This exercise calls for the data below to be retyped exactly, minus any images.

======== Working data

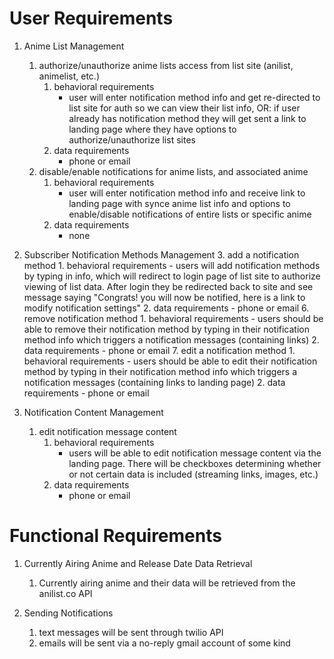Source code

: # User Requirements

1. Anime List Management
    1. authorize/unauthorize anime lists access from list site (anilist, animelist, etc.)
        1. behavioral requirements
            - user will enter notification method info and get re-directed to list site for auth so we can view their list info,
                OR: if user already has notification method they will get sent a link to landing page where they have options to authorize/unauthorize list sites
        2. data requirements
            - phone or email
    2. disable/enable notifications for anime lists, and associated anime
        1. behavioral requirements
            - user will enter notification method info and receive link to landing page with synce anime list info and options to enable/disable notifications of entire lists or specific anime
        2. data requirements
            - none


2. Subscriber Notification Methods Management
    3. add a notification method
        1. behavioral requirements
           - users will add notification methods by typing in info, which will redirect to login page of list site to authorize viewing of list data. After login they be redirected back to site and see message saying "Congrats! you will now be notified, here is a link to modify notification settings"
        2. data requirements
           - phone or email
    6. remove notification method
        1. behavioral requirements
           - users should be able to remove their notification method by typing in their notification method info which triggers a notification messages (containing links) 
        2. data requirements
           - phone or email
    7. edit a notification method
        1. behavioral requirements
           - users should be able to edit their notification method by typing in their notification method info which triggers a notification messages (containing links to landing page) 
        2. data requirements
           - phone or email
    

3. Notification Content Management
    1. edit notification message content
        1. behavioral requirements
           - users will be able to edit notification message content via the landing page. There will be checkboxes determining whether or not certain data is included (streaming links, images, etc.)
        2. data requirements
           - phone or email

# Functional Requirements
1. Currently Airing Anime and Release Date Data Retrieval
    1. Currently airing anime and their data will be retrieved from the anilist.co API
    
2. Sending Notifications
    1. text messages will be sent through twilio API
    2. emails will be sent via a no-reply gmail account of some kind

================

• _Result for this exercise_
Source code

: # User Requirements

1. Anime List Management
    1. authorize/unauthorize anime lists access from list site (anilist, animelist, etc.)
        1. behavioral requirements
            - user will enter notification method info and get re-directed to list site for auth so we can view their list info,
                OR: if user already has notification method they will get sent a link to landing page where they have options to authorize/unauthorize list sites
        2. data requirements
            - phone or email
    2. disable/enable notifications for anime lists, and associated anime
        1. behavioral requirements
            - user will enter notification method info and receive link to landing page with synce anime list info and options to enable/disable notifications of entire lists or specific anime
        2. data requirements
            - none


2. Subscriber Notification Methods Management
    3. add a notification method
        1. behavioral requirements
           - users will add notification methods by typing in info, which will redirect to login page of list site to authorize viewing of list data. After login they be redirected back to site and see message saying "Congrats! you will now be notified, here is a link to modify notification settings"
        2. data requirements
           - phone or email
    6. remove notification method
        1. behavioral requirements
           - users should be able to remove their notification method by typing in their notification method info which triggers a notification messages (containing links) 
        2. data requirements
           - phone or email
    7. edit a notification method
        1. behavioral requirements
           - users should be able to edit their notification method by typing in their notification method info which triggers a notification messages (containing links to landing page) 
        2. data requirements
           - phone or email
    

3. Notification Content Management
    1. edit notification message content
        1. behavioral requirements
           - users will be able to edit notification message content via the landing page. There will be checkboxes determining whether or not certain data is included (streaming links, images, etc.)
        2. data requirements
           - phone or email

# Functional Requirements
1. Currently Airing Anime and Release Date Data Retrieval
    1. Currently airing anime and their data will be retrieved from the anilist.co API
    
2. Sending Notifications
    1. text messages will be sent through twilio API
    2. emails will be sent via a no-reply gmail account of some kind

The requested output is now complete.